Waves of foreign immigrants in the 19th and 20th centuries largely bypassed us as well. We lack large cities or open land that historically attracted new arrivals from Europe. We are far from the Mexican border and the flow of Latinos northward; further still from Pacific ports where Asian immigrants landed.
None of those factors are race-based. But at the New York Times, every important issue has a racial component, and race shapes the questions asked and not asked. Fear of running afoul of the Thought Police limits the questions many in the political center will dare ask out loud. These days any utterance, even one grounded in facts and spoken in plain, rational language, will be labeled “racist” if it fails to put racism at the top of the What’s-Wrong-with-America pyramid.
The Times quotes business and “community” leaders telling us that we need to attract young working families to maintain our healthy economy and standard of living. But it then pivots to the race angle and the idea that we must therefore be more “welcoming” to “lure other racial and ethnic groups.” The idea of doing a better job growing our own never occurs.
Even “with nonwhites poised to make up a majority of the American population in the next three decades,” the huge US labor market dwarfs the NH market to the point where we are little more than a rounding error.
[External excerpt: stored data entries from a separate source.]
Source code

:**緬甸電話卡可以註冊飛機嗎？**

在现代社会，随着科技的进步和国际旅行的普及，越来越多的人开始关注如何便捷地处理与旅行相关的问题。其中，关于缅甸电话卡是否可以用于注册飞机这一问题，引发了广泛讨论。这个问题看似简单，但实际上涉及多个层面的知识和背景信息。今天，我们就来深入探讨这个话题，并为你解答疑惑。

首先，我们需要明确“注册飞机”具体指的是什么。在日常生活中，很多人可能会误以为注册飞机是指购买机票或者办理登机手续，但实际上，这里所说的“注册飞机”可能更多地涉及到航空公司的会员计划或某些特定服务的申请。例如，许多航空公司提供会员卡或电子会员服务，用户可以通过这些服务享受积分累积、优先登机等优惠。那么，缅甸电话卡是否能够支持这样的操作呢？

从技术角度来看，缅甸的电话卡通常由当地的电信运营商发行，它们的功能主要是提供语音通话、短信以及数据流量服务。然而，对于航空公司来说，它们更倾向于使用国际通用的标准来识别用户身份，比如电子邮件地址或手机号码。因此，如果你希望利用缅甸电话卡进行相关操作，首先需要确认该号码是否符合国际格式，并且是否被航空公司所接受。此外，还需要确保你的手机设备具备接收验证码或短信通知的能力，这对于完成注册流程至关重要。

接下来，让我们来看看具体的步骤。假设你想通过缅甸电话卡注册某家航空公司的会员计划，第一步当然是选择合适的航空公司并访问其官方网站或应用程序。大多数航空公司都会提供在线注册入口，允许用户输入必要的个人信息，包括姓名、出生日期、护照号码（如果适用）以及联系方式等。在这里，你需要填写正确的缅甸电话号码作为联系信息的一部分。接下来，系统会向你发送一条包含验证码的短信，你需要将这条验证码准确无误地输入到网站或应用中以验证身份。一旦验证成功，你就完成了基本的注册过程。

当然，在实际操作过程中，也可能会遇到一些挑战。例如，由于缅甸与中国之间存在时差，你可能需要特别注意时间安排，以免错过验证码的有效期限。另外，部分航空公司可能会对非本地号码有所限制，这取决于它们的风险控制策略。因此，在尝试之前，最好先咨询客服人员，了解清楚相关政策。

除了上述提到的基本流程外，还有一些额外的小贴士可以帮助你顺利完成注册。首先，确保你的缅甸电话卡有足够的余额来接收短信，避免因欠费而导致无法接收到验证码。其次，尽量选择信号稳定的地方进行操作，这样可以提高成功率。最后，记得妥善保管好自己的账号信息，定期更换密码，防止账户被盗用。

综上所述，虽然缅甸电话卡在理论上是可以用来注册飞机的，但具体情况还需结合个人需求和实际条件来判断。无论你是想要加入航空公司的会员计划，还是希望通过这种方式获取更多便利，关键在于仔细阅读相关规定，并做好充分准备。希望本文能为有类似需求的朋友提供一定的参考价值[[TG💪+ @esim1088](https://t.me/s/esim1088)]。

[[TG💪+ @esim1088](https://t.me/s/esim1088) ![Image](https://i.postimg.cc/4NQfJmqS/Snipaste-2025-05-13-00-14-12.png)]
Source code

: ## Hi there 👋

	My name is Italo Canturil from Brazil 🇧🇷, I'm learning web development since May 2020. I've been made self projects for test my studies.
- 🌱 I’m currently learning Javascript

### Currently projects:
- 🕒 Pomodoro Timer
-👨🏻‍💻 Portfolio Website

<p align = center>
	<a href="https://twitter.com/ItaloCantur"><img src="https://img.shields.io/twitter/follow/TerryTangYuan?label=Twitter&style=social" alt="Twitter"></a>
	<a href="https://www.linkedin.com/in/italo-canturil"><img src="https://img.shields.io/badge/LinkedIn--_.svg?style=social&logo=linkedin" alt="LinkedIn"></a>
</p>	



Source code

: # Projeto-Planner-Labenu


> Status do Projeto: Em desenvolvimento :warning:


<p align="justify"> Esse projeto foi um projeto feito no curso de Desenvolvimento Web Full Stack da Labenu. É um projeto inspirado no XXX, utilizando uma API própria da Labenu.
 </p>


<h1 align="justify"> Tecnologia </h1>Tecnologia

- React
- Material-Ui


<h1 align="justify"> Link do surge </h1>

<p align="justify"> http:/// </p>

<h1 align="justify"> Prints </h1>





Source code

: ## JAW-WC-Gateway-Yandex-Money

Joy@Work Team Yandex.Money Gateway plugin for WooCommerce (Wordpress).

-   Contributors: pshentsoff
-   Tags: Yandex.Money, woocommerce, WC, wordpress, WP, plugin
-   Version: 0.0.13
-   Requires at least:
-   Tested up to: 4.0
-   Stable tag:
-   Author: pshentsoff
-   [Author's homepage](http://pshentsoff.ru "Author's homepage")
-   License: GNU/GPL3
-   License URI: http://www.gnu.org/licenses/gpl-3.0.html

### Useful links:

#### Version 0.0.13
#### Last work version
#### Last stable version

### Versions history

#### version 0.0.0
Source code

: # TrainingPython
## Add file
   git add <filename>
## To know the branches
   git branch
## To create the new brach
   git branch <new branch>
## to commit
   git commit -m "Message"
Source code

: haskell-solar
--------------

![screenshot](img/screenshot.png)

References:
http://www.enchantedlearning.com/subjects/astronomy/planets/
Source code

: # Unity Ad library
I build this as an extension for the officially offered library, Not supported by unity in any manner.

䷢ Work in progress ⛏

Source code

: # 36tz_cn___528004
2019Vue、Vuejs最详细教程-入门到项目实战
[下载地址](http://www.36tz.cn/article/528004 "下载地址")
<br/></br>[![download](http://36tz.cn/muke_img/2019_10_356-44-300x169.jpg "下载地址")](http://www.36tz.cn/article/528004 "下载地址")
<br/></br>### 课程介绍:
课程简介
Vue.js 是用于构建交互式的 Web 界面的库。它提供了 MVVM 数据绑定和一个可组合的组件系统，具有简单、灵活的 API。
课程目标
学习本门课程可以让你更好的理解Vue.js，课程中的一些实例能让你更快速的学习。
In other words, there are plenty of fish in the sea. There is no need to use the heavy hand of government to change who and what we are to accommodate anyone’s race-based “requirements.”
What are some of those requirements? The Times leads the article with the story of a woman who moved here from Lynn, MA, where she had provided cultural training to hospital workers. Her complaint: “I went from being able to speak Spanish every day to not speaking Spanish at all…”
She couldn’t find an ethnic hairdresser. She had trouble finding ethnic restaurants, supermarkets, and clothing stores, referring to these as “basic services,” as if she expected them to be available to her simply because she chose to move here. Call me old-fashioned, but I find such carping rude and ungracious.
Speaking of rude, one week after publishing its article critical of our “ethnic vacuum,” the Times hired an Asian woman to an editorial position whose Twitter history would have made her radioactive if she were a White man. “Dumba– f—–white people marking up the internet with their opinions like dogs p—— on fire hydrants” is just one of her bon mots. If you want more like that, Google “Sarah Jeong.”
Adding an Asian woman to its editorial staff makes the Times more diverse, but does that make it a wise choice? Diversity qua diversity isn’t an unalloyed good.
In survey after survey, New Hampshire ranks near the top for quality of life, place to raise a family, strong economy, school outcomes, per-capita income, low crime, low taxes, and general happiness. That should be enough of a draw for people – minority or otherwise – to join us. But the thought that our strengths might come from our small-town homogeneity wouldn’t occur to reporters at the Times. Even if it did, they would never write it. And even if they did stray so far off the Progressive reservation, editors like Sarah Jeong would never let it go to print.
“All the News That Fits the Narrative.” If they were honest, they’d change the masthead.